What needs to be done = Copy out every line from the records that includes "title".

Supplied data =
== Segment start ==

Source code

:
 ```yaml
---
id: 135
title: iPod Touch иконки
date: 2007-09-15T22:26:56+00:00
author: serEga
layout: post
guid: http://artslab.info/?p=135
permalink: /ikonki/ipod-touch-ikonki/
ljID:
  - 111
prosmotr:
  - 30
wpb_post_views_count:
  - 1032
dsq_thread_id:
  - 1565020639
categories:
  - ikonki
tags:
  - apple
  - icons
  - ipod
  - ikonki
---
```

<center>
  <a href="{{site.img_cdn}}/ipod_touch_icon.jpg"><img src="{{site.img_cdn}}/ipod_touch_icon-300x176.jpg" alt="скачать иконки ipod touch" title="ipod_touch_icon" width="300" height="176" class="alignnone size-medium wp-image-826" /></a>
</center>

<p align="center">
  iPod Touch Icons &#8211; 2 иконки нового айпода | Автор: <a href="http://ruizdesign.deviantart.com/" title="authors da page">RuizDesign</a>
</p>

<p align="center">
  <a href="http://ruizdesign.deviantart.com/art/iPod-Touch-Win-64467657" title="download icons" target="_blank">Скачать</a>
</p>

== Segment end ==
== Segment start ==

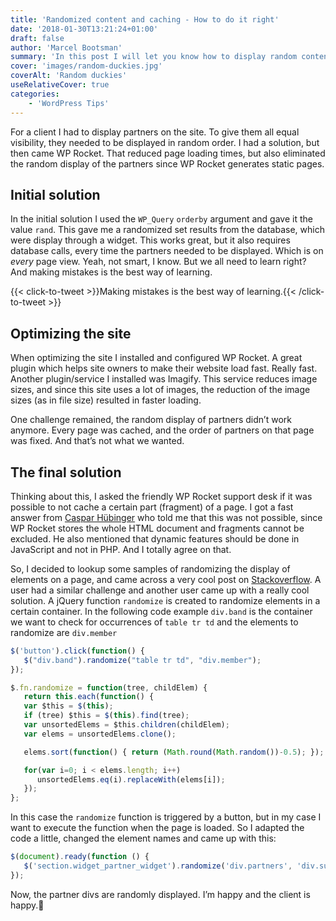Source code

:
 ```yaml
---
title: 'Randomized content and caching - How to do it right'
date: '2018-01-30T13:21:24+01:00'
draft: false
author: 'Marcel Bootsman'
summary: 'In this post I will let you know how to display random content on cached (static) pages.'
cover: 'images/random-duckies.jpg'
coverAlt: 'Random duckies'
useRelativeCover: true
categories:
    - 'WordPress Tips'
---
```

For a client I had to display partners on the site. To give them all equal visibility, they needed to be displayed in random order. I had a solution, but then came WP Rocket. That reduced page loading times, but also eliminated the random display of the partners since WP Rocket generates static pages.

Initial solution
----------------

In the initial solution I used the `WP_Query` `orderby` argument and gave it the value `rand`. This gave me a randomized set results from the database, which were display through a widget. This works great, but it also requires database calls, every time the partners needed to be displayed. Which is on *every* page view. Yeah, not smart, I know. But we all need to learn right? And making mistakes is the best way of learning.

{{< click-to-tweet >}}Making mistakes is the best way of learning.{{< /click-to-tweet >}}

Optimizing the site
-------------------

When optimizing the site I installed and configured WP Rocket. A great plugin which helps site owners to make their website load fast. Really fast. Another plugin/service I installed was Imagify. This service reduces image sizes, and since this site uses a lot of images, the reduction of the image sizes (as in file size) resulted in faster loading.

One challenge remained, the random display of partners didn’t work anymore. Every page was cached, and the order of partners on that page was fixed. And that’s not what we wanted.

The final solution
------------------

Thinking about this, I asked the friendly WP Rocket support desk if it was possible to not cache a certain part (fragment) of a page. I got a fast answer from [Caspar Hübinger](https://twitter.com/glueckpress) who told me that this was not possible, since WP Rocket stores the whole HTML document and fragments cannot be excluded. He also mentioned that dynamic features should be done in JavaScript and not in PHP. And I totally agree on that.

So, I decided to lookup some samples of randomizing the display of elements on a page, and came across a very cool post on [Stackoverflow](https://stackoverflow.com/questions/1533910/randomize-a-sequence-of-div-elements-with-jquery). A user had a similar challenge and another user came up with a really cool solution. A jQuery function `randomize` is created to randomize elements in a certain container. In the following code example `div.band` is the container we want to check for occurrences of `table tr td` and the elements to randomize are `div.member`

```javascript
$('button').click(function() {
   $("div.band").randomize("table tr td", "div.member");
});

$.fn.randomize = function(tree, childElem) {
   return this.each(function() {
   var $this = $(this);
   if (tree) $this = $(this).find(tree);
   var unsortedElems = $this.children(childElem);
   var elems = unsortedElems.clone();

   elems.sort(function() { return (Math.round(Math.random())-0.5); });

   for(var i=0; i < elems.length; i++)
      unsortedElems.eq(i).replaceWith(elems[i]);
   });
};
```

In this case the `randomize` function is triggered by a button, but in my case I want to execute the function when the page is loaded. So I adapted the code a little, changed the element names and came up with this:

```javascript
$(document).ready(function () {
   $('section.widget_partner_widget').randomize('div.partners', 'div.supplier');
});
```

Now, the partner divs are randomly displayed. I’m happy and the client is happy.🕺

== Segment end ==

Your response =
title: iPod Touch иконки
  <a href="{{site.img_cdn}}/ipod_touch_icon.jpg"><img src="{{site.img_cdn}}/ipod_touch_icon-300x176.jpg" alt="скачать иконки ipod touch" title="ipod_touch_icon" width="300" height="176" class="alignnone size-medium wp-image-826" /></a>
  iPod Touch Icons &#8211; 2 иконки нового айпода | Автор: <a href="http://ruizdesign.deviantart.com/" title="authors da page">RuizDesign</a>
  <a href="http://ruizdesign.deviantart.com/art/iPod-Touch-Win-64467657" title="download icons" target="_blank">Скачать</a>
title: 'Randomized content and caching - How to do it right'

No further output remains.